## What to produce:
Which lines below hold the word "rule"? Report each one.

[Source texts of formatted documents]
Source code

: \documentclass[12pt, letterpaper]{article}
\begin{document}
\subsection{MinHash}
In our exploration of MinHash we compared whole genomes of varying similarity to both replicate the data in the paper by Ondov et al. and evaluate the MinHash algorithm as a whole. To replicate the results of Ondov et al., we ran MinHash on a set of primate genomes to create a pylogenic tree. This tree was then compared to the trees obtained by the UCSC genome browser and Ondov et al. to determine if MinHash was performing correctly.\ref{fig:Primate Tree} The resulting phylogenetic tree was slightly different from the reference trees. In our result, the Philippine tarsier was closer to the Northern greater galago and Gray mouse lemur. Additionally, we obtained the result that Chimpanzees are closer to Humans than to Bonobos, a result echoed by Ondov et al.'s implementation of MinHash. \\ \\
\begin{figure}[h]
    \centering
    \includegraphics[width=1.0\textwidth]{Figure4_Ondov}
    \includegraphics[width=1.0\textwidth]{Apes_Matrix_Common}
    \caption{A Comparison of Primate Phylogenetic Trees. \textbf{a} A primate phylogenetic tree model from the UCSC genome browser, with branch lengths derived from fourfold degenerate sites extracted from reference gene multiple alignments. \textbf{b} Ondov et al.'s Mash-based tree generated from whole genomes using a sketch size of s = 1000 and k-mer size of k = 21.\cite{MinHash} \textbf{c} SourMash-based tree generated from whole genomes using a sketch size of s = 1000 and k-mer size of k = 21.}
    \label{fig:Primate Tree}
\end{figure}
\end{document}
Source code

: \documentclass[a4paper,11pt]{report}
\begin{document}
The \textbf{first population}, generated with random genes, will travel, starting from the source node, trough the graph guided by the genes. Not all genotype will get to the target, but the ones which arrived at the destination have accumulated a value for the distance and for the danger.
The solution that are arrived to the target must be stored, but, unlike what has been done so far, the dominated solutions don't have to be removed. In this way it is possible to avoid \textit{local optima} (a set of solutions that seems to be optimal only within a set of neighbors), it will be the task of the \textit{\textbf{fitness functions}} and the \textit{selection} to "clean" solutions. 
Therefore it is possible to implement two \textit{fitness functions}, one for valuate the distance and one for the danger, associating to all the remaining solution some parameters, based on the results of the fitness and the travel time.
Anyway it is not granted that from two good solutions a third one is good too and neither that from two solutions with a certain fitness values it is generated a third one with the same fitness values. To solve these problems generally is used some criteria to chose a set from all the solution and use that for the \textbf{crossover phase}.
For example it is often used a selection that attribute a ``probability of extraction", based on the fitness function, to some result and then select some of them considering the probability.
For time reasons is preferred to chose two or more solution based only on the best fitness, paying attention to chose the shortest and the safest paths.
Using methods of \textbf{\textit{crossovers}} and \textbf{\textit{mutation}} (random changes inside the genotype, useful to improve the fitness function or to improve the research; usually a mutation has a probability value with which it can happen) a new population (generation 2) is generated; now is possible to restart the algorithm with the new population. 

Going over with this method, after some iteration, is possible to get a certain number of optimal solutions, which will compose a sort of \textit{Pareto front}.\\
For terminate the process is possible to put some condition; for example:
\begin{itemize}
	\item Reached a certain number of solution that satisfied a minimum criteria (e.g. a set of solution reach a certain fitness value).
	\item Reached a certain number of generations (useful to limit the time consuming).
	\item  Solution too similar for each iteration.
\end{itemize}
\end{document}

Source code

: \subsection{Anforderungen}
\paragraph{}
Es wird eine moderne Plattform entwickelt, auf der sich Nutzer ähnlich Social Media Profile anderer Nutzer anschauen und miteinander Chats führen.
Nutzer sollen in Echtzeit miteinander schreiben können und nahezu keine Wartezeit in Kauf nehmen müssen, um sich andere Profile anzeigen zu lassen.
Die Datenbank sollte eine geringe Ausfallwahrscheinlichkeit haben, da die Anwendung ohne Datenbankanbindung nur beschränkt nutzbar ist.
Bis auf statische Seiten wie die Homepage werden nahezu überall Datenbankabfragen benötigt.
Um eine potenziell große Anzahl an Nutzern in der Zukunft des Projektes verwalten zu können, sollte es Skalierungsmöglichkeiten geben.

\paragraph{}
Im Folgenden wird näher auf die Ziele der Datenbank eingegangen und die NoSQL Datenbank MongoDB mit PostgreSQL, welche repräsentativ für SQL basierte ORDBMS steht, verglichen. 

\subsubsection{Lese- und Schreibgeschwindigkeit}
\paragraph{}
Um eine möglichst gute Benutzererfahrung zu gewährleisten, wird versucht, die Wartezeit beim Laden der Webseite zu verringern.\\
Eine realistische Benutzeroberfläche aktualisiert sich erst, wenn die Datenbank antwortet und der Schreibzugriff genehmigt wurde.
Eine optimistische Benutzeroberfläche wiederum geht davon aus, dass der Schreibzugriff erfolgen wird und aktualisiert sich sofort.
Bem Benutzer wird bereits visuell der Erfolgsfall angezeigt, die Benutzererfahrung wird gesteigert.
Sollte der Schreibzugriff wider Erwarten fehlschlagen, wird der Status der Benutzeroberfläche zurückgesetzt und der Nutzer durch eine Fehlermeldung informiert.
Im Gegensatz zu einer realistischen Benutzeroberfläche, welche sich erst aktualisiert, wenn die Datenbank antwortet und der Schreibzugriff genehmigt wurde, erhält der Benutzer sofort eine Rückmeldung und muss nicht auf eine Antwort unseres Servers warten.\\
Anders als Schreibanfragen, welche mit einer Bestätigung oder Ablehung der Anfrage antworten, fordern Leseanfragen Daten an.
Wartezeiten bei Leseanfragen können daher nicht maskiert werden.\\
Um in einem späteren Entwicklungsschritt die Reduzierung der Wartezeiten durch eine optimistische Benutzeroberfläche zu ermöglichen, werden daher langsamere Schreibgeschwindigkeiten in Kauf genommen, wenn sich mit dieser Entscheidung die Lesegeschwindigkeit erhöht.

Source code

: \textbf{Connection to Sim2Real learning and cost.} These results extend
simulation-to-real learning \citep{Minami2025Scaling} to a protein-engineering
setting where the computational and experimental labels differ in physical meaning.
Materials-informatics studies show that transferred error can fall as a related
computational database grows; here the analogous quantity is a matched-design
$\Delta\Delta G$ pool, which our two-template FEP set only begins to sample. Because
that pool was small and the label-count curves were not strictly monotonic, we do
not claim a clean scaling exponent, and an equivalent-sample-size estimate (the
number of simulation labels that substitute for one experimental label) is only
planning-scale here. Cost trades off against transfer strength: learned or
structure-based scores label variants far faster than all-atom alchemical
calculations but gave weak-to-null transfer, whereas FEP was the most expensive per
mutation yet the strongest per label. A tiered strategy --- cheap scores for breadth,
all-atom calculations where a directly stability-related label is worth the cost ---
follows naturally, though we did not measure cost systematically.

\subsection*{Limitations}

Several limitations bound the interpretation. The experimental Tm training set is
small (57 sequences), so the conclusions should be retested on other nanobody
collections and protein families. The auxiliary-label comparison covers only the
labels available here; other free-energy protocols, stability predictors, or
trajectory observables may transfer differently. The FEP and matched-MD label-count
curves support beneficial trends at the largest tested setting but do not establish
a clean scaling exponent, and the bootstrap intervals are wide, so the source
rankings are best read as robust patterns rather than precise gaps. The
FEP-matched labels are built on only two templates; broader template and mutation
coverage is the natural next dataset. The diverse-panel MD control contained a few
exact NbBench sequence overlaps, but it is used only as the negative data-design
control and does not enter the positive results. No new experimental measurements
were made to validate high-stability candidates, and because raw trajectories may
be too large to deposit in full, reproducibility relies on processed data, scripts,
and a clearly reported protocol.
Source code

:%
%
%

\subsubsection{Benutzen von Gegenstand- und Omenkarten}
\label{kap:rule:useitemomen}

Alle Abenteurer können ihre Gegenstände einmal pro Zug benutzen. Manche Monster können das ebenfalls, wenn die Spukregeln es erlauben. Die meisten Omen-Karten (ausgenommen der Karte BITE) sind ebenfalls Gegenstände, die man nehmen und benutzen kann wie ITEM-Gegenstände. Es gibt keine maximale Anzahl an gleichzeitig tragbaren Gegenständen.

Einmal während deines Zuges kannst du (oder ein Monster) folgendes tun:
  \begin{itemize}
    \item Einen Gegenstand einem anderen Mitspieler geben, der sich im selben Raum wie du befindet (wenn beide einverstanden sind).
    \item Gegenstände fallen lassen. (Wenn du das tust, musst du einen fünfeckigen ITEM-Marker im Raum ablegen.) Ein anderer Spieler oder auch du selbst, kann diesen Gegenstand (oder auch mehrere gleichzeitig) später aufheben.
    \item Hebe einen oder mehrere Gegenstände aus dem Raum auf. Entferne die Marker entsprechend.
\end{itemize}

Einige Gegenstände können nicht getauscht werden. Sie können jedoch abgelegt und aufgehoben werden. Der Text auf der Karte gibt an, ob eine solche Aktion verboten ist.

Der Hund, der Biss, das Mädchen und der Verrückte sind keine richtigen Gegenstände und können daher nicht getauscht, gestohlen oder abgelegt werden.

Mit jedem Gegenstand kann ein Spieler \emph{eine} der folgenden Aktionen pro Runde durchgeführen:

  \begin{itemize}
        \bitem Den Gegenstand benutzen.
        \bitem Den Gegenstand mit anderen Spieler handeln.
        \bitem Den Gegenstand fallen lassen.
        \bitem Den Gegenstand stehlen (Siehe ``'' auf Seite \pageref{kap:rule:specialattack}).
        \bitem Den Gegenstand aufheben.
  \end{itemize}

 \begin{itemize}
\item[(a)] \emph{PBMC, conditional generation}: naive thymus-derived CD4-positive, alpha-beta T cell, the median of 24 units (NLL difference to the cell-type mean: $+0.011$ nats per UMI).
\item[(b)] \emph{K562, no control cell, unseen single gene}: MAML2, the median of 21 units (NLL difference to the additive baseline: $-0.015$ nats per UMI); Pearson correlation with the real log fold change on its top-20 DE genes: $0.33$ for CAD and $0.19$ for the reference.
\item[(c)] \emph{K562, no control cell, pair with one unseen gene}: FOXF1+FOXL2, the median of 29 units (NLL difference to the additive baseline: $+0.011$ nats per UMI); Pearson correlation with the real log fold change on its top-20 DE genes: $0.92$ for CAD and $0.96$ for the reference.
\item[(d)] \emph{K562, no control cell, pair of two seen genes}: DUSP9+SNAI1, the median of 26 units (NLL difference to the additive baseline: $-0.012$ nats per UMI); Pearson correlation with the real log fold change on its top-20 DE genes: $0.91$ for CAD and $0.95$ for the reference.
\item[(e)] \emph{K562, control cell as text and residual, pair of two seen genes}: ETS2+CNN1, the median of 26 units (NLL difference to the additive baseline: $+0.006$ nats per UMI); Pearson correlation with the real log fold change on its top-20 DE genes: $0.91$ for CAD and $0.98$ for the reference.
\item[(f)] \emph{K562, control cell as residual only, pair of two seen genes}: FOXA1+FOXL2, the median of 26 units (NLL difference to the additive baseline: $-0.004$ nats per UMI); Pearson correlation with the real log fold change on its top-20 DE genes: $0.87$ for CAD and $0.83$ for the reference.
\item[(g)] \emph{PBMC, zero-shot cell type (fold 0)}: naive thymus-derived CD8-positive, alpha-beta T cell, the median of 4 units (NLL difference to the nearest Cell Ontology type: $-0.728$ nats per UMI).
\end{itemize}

## Completed exercise:
\label{kap:rule:useitemomen}
        \bitem Den Gegenstand stehlen (Siehe ``'' auf Seite \pageref{kap:rule:specialattack}).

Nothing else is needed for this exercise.